(Beginning of Data for this task)

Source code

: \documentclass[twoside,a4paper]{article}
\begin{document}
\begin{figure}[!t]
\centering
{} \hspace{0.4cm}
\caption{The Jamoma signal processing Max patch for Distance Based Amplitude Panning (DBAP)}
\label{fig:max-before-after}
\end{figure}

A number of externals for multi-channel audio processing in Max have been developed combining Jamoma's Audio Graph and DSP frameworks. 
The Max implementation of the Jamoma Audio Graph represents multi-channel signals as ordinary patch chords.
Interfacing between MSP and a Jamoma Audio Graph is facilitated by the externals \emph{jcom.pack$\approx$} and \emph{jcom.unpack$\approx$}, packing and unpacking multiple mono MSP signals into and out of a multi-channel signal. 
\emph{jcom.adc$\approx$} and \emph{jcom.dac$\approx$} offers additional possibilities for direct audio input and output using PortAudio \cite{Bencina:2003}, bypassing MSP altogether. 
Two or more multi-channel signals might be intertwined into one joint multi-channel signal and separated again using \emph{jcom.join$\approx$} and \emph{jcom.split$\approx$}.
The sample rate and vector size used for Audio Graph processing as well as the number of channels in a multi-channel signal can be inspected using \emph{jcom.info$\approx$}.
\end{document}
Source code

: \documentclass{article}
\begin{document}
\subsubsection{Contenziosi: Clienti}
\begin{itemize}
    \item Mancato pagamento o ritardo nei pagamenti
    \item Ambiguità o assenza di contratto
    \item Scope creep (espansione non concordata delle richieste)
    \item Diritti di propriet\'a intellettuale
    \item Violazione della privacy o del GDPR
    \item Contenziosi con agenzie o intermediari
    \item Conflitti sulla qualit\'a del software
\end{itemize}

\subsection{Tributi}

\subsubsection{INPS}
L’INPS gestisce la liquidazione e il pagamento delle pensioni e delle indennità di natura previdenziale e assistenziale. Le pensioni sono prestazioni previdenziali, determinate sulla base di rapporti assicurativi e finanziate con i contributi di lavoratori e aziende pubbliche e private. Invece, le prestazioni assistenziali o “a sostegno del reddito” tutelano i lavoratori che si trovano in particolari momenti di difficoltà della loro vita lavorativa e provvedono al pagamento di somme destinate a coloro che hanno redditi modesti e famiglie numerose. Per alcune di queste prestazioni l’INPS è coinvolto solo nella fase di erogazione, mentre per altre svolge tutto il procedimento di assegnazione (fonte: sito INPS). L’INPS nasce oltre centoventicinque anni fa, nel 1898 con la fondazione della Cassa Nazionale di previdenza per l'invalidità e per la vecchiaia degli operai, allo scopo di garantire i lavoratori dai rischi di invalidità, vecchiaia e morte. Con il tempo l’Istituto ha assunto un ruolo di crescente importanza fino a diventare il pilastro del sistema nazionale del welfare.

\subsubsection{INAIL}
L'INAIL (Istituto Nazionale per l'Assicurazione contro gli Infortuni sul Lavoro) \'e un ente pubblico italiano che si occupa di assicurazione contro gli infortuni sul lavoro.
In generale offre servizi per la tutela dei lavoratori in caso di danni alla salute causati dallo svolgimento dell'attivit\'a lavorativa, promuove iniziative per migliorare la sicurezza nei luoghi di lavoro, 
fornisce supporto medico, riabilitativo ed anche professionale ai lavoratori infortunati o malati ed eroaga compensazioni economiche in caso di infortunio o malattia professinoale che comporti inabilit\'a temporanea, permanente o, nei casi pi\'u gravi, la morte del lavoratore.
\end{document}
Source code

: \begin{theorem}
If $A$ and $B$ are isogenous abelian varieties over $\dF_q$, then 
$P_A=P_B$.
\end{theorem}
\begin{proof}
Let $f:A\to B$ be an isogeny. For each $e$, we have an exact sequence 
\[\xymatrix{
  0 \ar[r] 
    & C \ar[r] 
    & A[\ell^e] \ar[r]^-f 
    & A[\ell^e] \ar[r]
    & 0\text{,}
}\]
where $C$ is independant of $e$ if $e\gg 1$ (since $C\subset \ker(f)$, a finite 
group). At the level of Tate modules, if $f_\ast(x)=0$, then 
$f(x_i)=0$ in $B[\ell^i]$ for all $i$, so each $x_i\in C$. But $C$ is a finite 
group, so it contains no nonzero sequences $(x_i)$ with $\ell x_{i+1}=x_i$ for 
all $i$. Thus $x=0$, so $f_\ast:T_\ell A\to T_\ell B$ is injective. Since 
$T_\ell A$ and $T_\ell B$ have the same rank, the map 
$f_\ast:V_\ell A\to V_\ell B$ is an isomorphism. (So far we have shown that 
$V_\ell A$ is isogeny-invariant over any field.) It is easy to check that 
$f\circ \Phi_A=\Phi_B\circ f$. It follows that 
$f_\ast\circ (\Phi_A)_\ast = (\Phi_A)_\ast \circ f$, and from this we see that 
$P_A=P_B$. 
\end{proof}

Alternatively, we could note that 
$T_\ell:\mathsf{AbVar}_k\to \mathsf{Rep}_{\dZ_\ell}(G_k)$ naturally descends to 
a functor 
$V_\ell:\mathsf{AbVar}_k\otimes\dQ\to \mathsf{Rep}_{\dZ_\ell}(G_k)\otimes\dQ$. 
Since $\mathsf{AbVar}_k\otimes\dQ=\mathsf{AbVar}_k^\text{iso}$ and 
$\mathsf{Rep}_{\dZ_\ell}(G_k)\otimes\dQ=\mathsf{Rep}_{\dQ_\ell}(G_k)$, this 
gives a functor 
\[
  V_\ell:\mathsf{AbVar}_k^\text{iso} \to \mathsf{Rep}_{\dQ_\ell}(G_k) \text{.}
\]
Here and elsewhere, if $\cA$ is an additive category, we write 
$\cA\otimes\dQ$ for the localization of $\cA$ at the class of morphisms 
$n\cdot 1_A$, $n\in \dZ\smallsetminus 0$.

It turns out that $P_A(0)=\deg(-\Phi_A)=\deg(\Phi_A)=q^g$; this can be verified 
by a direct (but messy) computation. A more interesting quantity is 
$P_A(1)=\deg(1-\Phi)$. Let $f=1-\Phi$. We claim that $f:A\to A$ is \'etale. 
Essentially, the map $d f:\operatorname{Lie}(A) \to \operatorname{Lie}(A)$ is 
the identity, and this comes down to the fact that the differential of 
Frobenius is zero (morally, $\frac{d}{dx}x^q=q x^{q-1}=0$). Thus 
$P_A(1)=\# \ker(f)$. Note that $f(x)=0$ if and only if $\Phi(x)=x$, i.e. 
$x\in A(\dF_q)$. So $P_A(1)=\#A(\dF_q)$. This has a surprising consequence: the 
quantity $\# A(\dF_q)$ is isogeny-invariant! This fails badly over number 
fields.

(End of Data for this task)
(Beginning of Data for this task)

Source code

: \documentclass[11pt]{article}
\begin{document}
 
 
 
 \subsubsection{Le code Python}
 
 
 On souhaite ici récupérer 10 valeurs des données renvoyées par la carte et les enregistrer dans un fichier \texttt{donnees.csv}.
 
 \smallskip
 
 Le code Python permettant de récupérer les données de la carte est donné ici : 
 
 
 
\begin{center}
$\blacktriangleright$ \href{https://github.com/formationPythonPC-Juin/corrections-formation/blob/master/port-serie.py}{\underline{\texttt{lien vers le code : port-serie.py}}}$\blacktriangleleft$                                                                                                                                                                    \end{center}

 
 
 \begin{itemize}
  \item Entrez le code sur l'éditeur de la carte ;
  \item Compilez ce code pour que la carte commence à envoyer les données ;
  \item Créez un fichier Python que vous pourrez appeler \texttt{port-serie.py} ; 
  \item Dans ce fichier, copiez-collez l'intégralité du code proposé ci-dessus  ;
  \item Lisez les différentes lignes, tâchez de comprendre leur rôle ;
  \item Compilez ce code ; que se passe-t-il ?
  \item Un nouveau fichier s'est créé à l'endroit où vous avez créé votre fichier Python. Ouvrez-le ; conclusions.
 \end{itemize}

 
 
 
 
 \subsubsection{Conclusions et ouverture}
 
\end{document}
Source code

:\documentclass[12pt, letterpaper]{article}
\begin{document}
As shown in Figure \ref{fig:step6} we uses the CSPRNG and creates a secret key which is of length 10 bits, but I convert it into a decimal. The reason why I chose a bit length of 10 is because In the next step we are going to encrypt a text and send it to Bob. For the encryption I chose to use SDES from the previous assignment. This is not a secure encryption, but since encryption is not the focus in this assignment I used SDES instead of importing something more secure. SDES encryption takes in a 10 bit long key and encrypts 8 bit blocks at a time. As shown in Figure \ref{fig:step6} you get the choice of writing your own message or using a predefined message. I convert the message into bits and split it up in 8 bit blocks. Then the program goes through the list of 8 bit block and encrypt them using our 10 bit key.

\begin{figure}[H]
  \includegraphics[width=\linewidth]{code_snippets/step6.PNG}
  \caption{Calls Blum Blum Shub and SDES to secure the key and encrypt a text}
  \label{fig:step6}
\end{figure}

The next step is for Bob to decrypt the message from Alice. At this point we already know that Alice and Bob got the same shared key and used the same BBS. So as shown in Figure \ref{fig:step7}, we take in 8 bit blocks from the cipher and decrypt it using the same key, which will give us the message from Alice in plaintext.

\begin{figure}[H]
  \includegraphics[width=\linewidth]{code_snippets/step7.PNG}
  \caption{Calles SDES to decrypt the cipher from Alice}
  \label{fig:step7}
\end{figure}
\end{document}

(End of Data for this task)
(Beginning of Data for this task)

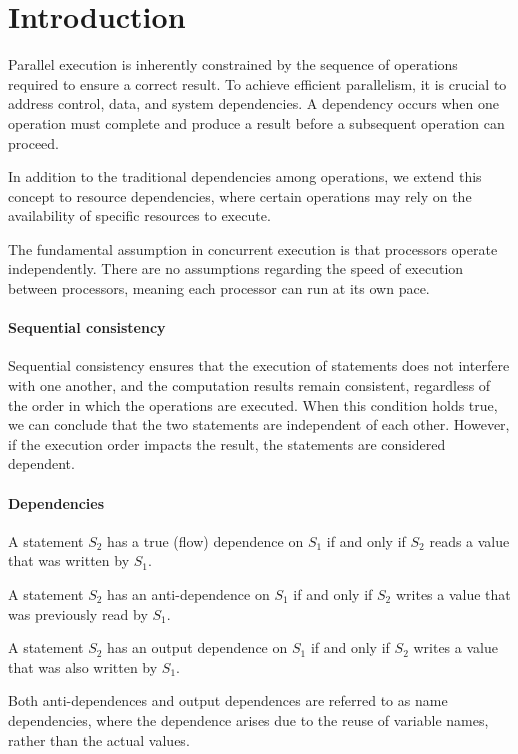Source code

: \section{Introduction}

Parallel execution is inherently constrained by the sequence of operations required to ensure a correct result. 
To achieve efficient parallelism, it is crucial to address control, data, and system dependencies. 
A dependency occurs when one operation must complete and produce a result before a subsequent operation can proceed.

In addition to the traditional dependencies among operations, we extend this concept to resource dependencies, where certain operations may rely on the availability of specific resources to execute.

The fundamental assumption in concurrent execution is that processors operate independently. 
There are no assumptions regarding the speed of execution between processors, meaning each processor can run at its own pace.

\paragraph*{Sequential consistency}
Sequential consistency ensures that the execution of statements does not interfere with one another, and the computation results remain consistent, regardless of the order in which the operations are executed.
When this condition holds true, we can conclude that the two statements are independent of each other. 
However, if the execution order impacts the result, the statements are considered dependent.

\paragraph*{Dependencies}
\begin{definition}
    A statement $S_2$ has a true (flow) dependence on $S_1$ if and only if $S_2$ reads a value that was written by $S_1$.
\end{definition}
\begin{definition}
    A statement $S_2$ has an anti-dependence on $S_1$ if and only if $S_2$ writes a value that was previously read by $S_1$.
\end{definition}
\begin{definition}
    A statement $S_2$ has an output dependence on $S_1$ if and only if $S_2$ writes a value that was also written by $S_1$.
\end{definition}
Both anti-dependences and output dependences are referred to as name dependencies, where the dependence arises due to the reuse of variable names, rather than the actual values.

(End of Data for this task)

When the entries above show the word "finite" in a line, copy that line out.

[Response area]:
where $C$ is independant of $e$ if $e\gg 1$ (since $C\subset \ker(f)$, a finite 
$f(x_i)=0$ in $B[\ell^i]$ for all $i$, so each $x_i\in C$. But $C$ is a finite 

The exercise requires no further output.